» TASK GOAL: Starting from the line in which "With these two" appears, output every line down to the last line of the data below, exactly and without anything more.

» DATASET CONTENT:
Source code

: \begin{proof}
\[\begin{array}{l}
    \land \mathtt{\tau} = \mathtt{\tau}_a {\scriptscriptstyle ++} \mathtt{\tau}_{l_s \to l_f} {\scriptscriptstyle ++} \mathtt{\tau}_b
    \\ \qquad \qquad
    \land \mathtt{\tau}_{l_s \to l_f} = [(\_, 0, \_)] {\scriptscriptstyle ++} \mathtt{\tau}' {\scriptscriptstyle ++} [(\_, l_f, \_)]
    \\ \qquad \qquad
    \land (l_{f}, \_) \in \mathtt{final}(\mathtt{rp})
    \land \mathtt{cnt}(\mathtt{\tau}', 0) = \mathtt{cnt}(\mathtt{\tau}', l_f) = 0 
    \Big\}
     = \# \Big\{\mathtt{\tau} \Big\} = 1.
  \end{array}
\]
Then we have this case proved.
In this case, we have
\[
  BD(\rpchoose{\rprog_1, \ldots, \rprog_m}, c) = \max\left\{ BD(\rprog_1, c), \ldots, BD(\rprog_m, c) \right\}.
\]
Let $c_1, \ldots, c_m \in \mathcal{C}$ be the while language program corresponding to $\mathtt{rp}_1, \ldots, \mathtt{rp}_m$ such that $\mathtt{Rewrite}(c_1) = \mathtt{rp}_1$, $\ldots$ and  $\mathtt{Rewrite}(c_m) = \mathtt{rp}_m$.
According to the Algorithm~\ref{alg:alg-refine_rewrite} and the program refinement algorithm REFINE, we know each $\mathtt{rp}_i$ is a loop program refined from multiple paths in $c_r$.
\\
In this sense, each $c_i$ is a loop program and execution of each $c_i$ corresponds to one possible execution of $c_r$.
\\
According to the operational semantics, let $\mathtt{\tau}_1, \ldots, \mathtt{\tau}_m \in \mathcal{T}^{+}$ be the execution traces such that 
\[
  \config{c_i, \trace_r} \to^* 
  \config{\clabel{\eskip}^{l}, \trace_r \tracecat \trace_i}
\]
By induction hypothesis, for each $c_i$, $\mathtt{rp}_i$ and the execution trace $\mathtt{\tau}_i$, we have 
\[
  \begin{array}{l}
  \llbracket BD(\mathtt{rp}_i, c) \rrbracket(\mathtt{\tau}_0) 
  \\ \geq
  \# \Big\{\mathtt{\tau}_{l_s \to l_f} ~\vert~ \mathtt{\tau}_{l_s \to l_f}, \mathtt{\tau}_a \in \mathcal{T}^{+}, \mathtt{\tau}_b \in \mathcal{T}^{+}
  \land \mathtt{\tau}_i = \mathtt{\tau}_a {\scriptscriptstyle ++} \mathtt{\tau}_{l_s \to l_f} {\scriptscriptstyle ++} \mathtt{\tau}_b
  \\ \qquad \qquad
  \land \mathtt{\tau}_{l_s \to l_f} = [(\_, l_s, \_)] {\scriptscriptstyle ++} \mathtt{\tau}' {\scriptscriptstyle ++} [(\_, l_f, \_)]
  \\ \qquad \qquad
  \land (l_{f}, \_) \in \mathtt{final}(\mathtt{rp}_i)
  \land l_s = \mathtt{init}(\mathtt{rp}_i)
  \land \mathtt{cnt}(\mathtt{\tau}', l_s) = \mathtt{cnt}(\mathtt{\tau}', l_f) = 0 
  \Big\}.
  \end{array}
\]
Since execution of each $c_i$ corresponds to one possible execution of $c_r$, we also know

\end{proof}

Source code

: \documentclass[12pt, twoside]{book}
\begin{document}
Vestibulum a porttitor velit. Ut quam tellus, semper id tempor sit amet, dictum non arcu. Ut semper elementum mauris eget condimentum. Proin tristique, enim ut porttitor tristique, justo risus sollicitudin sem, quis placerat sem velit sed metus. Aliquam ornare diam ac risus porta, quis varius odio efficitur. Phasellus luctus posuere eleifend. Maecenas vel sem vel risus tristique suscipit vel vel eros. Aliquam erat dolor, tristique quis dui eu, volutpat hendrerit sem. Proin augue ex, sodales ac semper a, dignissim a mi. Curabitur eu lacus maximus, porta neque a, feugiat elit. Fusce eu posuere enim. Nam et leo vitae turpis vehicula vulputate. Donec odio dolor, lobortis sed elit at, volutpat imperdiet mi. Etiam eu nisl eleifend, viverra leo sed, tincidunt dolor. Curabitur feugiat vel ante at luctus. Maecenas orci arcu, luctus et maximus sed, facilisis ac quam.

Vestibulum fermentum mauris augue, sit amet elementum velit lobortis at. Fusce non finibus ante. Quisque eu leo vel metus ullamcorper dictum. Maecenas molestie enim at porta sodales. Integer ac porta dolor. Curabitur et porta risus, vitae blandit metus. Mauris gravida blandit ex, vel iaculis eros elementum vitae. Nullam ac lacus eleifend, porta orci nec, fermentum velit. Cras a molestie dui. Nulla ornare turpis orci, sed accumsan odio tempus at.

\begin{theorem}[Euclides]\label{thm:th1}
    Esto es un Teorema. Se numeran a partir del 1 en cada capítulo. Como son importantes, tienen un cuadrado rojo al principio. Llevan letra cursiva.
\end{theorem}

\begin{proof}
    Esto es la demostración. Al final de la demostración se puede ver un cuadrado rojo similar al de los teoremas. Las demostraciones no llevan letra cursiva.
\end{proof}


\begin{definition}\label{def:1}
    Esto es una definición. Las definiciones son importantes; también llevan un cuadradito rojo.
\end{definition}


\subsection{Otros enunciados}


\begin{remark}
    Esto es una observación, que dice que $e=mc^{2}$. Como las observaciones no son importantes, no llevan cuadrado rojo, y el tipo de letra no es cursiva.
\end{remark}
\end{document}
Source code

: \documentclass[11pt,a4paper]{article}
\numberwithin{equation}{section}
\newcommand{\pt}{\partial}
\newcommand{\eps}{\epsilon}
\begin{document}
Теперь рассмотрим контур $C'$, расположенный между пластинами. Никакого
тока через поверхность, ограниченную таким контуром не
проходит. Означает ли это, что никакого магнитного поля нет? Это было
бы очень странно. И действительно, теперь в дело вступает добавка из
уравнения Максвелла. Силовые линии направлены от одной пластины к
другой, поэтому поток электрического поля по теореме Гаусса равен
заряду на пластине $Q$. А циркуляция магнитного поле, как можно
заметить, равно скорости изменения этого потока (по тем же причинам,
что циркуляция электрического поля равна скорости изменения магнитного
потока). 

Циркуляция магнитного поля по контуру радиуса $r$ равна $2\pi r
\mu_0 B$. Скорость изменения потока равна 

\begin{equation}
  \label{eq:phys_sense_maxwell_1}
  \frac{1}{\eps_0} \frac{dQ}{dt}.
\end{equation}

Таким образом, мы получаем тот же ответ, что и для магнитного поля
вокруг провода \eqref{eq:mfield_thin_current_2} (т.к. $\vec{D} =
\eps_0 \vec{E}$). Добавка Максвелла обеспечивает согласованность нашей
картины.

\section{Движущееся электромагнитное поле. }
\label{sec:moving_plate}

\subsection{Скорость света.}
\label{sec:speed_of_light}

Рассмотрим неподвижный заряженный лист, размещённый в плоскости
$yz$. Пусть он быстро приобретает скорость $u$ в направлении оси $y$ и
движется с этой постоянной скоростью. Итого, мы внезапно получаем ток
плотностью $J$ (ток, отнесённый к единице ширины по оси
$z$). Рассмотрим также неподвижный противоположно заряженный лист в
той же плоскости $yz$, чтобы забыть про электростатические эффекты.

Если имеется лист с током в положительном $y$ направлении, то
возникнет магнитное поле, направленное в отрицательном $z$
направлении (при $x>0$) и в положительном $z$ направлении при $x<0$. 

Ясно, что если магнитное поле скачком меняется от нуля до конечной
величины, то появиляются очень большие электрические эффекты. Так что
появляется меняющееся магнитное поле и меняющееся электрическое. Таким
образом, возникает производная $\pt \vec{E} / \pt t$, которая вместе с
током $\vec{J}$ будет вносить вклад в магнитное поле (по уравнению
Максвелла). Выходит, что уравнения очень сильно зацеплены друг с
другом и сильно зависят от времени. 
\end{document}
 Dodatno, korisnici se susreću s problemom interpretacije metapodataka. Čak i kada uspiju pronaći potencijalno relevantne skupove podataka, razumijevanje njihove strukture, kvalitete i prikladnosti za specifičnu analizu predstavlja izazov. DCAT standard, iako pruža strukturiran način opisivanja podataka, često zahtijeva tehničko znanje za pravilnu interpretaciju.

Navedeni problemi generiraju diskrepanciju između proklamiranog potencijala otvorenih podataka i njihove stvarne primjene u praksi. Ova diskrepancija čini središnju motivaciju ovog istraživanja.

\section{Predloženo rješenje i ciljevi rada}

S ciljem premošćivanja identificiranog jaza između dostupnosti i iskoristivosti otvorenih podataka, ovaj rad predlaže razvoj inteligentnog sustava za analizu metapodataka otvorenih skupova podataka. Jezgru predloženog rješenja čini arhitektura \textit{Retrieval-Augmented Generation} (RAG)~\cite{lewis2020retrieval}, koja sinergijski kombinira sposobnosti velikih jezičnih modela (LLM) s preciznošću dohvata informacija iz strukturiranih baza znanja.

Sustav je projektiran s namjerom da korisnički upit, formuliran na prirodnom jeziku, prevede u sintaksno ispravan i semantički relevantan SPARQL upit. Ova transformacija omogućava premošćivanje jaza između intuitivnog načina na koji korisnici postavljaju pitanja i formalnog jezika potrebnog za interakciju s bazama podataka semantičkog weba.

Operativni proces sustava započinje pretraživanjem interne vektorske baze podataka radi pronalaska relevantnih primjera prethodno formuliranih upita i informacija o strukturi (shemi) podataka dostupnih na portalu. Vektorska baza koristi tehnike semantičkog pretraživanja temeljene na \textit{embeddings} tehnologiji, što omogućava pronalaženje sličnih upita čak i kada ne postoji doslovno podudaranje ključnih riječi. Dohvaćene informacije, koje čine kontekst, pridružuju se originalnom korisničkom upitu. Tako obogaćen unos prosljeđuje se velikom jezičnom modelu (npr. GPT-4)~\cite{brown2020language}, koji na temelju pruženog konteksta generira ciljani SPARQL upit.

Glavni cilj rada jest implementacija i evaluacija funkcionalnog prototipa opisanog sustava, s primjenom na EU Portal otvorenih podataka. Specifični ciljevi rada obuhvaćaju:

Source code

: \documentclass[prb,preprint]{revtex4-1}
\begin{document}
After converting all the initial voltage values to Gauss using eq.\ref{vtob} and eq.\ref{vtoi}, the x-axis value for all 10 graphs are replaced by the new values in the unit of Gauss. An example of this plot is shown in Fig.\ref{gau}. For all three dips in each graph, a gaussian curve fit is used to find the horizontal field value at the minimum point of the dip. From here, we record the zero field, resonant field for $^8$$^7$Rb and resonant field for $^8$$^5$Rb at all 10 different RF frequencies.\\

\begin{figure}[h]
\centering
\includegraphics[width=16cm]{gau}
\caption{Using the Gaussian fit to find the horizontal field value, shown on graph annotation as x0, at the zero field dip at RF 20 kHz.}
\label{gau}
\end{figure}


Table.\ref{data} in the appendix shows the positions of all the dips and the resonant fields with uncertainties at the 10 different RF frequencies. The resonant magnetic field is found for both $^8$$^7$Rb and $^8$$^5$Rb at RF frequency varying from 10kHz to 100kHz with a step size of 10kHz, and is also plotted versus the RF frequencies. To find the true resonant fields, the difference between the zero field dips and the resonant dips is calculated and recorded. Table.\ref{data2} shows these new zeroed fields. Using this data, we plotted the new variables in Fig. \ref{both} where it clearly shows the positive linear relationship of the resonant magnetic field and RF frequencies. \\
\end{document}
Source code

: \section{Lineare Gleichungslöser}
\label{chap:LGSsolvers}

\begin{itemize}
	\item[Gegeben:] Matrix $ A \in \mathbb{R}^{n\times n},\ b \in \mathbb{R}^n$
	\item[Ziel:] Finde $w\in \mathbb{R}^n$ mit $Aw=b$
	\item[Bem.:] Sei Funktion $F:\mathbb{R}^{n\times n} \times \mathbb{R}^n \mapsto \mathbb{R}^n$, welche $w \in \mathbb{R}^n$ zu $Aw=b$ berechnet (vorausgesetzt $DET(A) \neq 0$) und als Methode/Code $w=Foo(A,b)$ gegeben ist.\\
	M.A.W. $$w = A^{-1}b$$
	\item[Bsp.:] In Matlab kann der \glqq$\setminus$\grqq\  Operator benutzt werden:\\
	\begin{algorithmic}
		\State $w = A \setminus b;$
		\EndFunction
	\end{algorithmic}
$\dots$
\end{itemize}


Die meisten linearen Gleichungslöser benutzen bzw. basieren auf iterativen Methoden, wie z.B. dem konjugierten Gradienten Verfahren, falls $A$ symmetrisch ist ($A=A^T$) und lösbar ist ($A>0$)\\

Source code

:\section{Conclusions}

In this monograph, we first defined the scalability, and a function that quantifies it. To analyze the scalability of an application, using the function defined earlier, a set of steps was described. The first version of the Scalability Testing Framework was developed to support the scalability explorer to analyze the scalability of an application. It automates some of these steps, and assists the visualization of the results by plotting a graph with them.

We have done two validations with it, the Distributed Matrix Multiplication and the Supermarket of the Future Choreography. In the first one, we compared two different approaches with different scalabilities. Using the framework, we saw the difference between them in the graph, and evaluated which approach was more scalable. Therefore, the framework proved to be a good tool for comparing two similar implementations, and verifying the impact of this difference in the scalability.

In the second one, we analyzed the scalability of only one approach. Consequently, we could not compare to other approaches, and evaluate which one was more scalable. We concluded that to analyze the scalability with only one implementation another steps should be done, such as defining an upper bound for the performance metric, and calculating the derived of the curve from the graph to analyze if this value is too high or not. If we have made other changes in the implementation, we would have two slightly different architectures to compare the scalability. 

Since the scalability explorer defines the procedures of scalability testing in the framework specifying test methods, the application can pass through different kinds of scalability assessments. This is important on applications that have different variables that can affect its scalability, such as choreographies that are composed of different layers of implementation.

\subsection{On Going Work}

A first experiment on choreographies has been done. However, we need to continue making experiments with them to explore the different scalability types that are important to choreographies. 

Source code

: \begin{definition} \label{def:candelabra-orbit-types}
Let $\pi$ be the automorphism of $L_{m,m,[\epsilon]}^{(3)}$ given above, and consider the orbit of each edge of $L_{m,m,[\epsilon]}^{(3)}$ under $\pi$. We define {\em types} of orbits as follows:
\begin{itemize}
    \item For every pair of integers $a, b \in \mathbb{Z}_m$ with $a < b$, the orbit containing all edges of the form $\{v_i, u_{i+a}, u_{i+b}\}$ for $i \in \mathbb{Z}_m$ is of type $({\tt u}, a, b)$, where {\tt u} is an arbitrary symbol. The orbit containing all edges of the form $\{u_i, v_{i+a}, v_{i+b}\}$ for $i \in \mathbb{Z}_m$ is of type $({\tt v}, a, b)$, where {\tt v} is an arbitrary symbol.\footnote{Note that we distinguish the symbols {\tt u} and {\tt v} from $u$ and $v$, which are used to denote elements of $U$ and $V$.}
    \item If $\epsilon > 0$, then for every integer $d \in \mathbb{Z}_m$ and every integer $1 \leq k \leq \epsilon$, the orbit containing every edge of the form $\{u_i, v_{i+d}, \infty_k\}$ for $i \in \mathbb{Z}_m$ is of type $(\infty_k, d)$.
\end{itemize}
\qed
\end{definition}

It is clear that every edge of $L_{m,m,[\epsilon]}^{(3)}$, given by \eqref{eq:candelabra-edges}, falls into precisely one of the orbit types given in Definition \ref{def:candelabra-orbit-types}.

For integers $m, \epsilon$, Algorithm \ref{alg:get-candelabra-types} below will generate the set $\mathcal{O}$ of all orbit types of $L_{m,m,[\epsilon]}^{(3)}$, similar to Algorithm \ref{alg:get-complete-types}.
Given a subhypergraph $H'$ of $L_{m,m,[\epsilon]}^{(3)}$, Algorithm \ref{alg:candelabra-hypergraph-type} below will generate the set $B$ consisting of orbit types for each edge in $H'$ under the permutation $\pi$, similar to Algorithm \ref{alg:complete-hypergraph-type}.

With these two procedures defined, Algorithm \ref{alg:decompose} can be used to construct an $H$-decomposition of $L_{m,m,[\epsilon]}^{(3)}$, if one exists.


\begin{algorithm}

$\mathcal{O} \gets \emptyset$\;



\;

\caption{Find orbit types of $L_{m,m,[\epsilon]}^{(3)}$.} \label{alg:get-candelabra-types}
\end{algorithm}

» REPLY TO THE TASK:
With these two procedures defined, Algorithm \ref{alg:decompose} can be used to construct an $H$-decomposition of $L_{m,m,[\epsilon]}^{(3)}$, if one exists.


\begin{algorithm}

$\mathcal{O} \gets \emptyset$\;



\;

\caption{Find orbit types of $L_{m,m,[\epsilon]}^{(3)}$.} \label{alg:get-candelabra-types}
\end{algorithm}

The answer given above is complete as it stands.